Celebrating 20 years online :)
Web Dev + WordPress + Security

Remove or Hide File Extension with .htaccess

A common question I get is how to change or hide file extensions using .htaccess. Apparently search engines prefer “pretty” permalink URL structures over query-strings and file extensions. This is one reason why WordPress provides an SEO-friendly permalink option for URLs; because it is preferred over the default plain query-string based format. From the Permalinks settings screen in the WordPress Admin Area:

WordPress offers you the ability to create a custom URL structure for your permalinks and archives. Custom URL structures can improve the aesthetics, usability, and forward-compatibility of your links.

So rewriting URLs to be more SEO friendly brings many benefits, including better aesthetics, usability, and compatibility of your links. How much impact URL rewriting has on actual search results is open for debate, but either way the benefits are clear. To that end, this tutorial explains two (similar) techniques to help restructure your site’s URLs:

  • How to remove the file extension from URLs (for permalink structure)
  • How to hide or disguise the true extension (by replacing it with another)

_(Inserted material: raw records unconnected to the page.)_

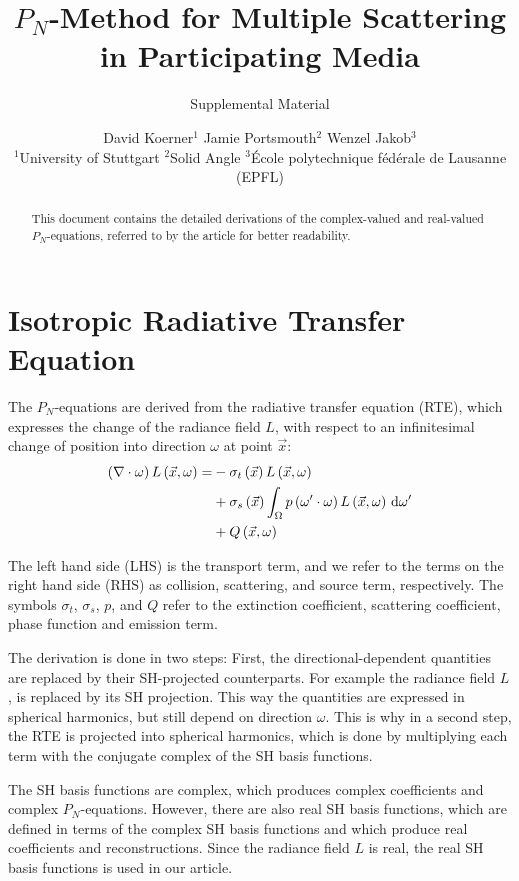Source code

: \documentclass[10pt]{scrartcl}
\title{$P_N$-Method for Multiple Scattering in Participating Media}
\subtitle{Supplemental Material}
\author
{
David Koerner$^1$
\qquad Jamie Portsmouth$^2$
\qquad Wenzel Jakob$^3$
\\
\small
$^1$University of Stuttgart
\qquad $^2$Solid Angle
\qquad $^3$\'{E}cole polytechnique f\'{e}d\'{e}rale de Lausanne (EPFL)
}
\date{}
\begin{document}
%
\maketitle
\begin{abstract}
This document contains the detailed derivations of the complex-valued and real-valued $P_N$-equations, referred to by the article for better readability.
\end{abstract}

\tableofcontents

\newpage


\section{Isotropic Radiative Transfer Equation}

The $P_N$-equations are derived from the radiative transfer equation (RTE), which expresses the change of the radiance field $L$, with respect to an infinitesimal change of position into direction $\omega$ at point $\vec{x}$:
\begin{align}
\left(\nabla\cdot\omega\right)L\left(\vec{x}, \omega \right)
=&
-\sigma_t\left(\vec{x}\right) L\left(\vec{x}, \omega \right)\nonumber\\
&
+\sigma_s\left(\vec{x}\right) \int_{\Omega}
{
p\left(\omega'\cdot\omega\right)L\left(\vec{x}, \omega \right)\,\mathrm{d}\omega'
}\nonumber\\
&
+Q\left(\vec{x}, \omega\right)\nonumber
\end{align}

The left hand side (LHS) is the transport term, and we refer to the terms on the right hand side (RHS) as collision, scattering, and source term, respectively. The symbols $\sigma_t$, $\sigma_s$, $p$, and $Q$ refer to the extinction coefficient, scattering coefficient, phase function and emission term.

The derivation is done in two steps: First, the directional-dependent quantities are replaced by their SH-projected counterparts. For example the radiance field $L$, is replaced by its SH projection. This way the quantities are expressed in spherical harmonics, but still depend on direction $\omega$. This is why in a second step, the RTE is projected into spherical harmonics, which is done by multiplying each term with the conjugate complex of the SH basis functions.

The SH basis functions are complex, which produces complex coefficients and complex $P_N$-equations. However, there are also real SH basis functions, which are defined in terms of the complex SH basis functions and which produce real coefficients and reconstructions. Since the radiance field $L$ is real, the real SH basis functions is used in our article.
\end{document}
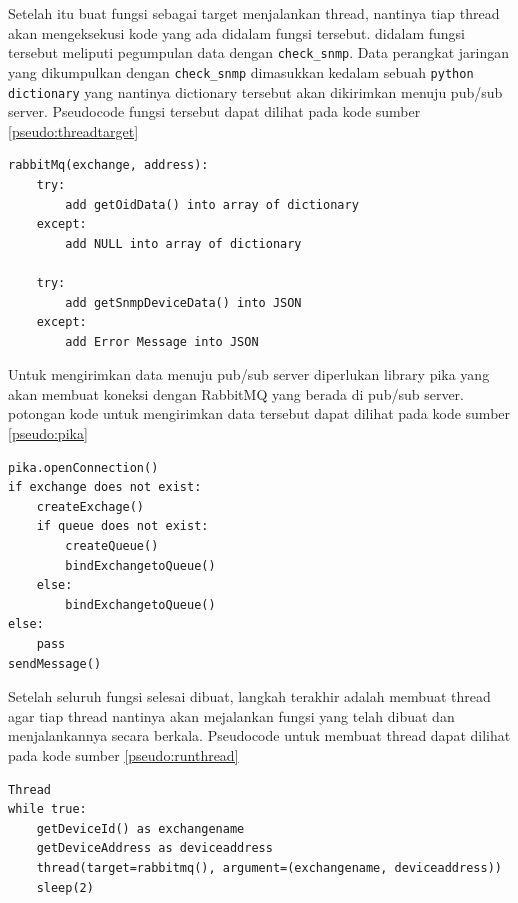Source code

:     			Setelah itu buat fungsi sebagai target menjalankan thread, nantinya tiap thread akan mengeksekusi kode yang ada didalam fungsi tersebut. didalam fungsi tersebut meliputi pegumpulan data dengan \texttt{check\_snmp}. Data perangkat jaringan yang dikumpulkan dengan \texttt{check\_snmp} dimasukkan kedalam sebuah \texttt{python dictionary} yang nantinya dictionary tersebut akan dikirimkan menuju pub/sub server. Pseudocode fungsi tersebut dapat dilihat pada kode sumber \ref{pseudo:threadtarget}
    			
\begin{lstlisting}[frame=single,breaklines,caption={Pseudocode Target \textit{Thread} Untuk Mengambil Data Perangkat},label=pseudo:threadtarget, captionpos=b]
rabbitMq(exchange, address):
	try:
		add getOidData() into array of dictionary
	except:
		add NULL into array of dictionary
	
	try:
		add getSnmpDeviceData() into JSON
	except:
		add Error Message into JSON		
\end{lstlisting}
    			
    			Untuk mengirimkan data menuju pub/sub server diperlukan library pika yang akan membuat koneksi dengan RabbitMQ yang berada di pub/sub server. potongan kode untuk mengirimkan data tersebut dapat dilihat pada kode sumber \ref{pseudo:pika}
    			
\begin{lstlisting}[frame=single,breaklines,caption={Pseudocode Pengiriman Data Dengan Pika},label=pseudo:pika, captionpos=b]
pika.openConnection()
if exchange does not exist:
	createExchage()
	if queue does not exist:
		createQueue()
		bindExchangetoQueue()
	else:
		bindExchangetoQueue()
else:
	pass
sendMessage()
\end{lstlisting}
    			
				Setelah seluruh fungsi selesai dibuat, langkah terakhir adalah membuat thread agar tiap thread nantinya akan mejalankan fungsi yang telah dibuat dan menjalankannya secara berkala. Pseudocode untuk membuat thread dapat dilihat pada kode sumber \ref{pseudo:runthread}
				
\begin{lstlisting}[frame=single,breaklines,caption={Pseudocode Menjalankan Thread},label=pseudo:runthread, captionpos=b]
Thread
while true:
	getDeviceId() as exchangename
	getDeviceAddress as deviceaddress
	thread(target=rabbitmq(), argument=(exchangename, deviceaddress))
	sleep(2)

\end{lstlisting}

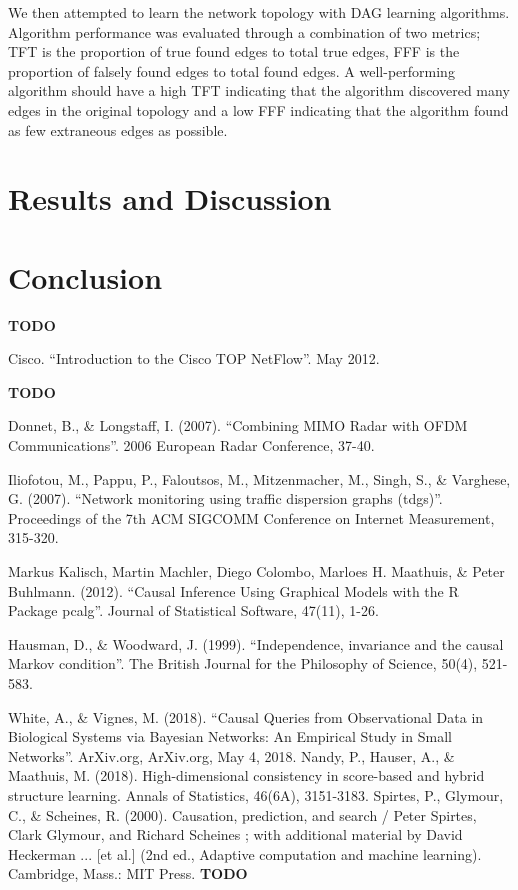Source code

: \documentclass[conference]{IEEEtran}
\begin{document}
We then attempted to learn the network topology with DAG learning algorithms. Algorithm performance was evaluated through a combination of two metrics;  TFT is the proportion of true found edges to total true edges, FFF is the proportion of falsely found edges to total found edges. A well-performing algorithm should have a high TFT indicating that the algorithm discovered many edges in the original topology and a low FFF indicating that the algorithm found as few extraneous edges as possible.



\section{Results and Discussion}

\section{Conclusion}

\begin{thebibliography}{00}
 \textbf{TODO}

 Cisco. ``Introduction to the Cisco TOP NetFlow''. May 2012.

 \textbf{TODO}

 Donnet, B., \& Longstaff, I. (2007). ``Combining MIMO Radar with OFDM Communications''. 2006 European Radar Conference, 37-40.

 Iliofotou, M., Pappu, P., Faloutsos, M., Mitzenmacher, M., Singh, S., \& Varghese, G. (2007). ``Network monitoring using traffic dispersion graphs (tdgs)''. Proceedings of the 7th ACM SIGCOMM Conference on Internet Measurement, 315-320.

 Markus Kalisch, Martin Machler, Diego Colombo, Marloes H. Maathuis, \& Peter Buhlmann. (2012). ``Causal Inference Using Graphical Models with the R Package pcalg''. Journal of Statistical Software, 47(11), 1-26.

 Hausman, D., \& Woodward, J. (1999). ``Independence, invariance and the causal Markov condition''. The British Journal for the Philosophy of Science, 50(4), 521-583.

 White, A., \& Vignes, M. (2018). ``Causal Queries from Observational Data in Biological Systems via Bayesian Networks: An Empirical Study in Small Networks''. ArXiv.org, ArXiv.org, May 4, 2018.
 Nandy, P., Hauser, A., \& Maathuis, M. (2018). High-dimensional consistency in score-based and hybrid structure learning. Annals of Statistics, 46(6A), 3151-3183.
 Spirtes, P., Glymour, C., \& Scheines, R. (2000). Causation, prediction, and search / Peter Spirtes, Clark Glymour, and Richard Scheines ; with additional material by David Heckerman ... [et al.] (2nd ed., Adaptive computation and machine learning). Cambridge, Mass.: MIT Press.
 \textbf{TODO}

\end{thebibliography}
\end{document}
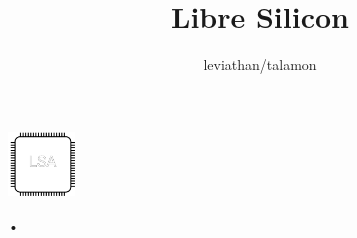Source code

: \documentclass[9pt]{beamer}
\author{leviathan/talamon}
\title{Libre Silicon}
\begin{document}
\begin{frame}
\titlepage
\begin{center}
\includegraphics[width=50pt,height=50pt]{lsa.png}
\end{center}
\end{frame}


\begin{frame}{•}

\end{frame}
\end{document}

These two techniques open the doors to many possibilities for SEO-friendly permalinks, replacing file extensions, and rewriting URLs in general. These are super useful tools for anyone working on Apache server.


In order to play along with the URI-rewriting adventures, you will need the following:

Here is a guide that explains more about creating .htaccess files. We will be working with the .htaccess file that is located in the public root web directory, for example:


So create that file if it does not already exist, and make sure to lock down its file permissions so that nobody can access the file publicly. If an .htaccess file already exists and contains some existing rules, you may want to test on some other site that has a clean .htaccess file. Best to learn this technique on a clean slab, and then implement on other more complex sites once you understand how it works.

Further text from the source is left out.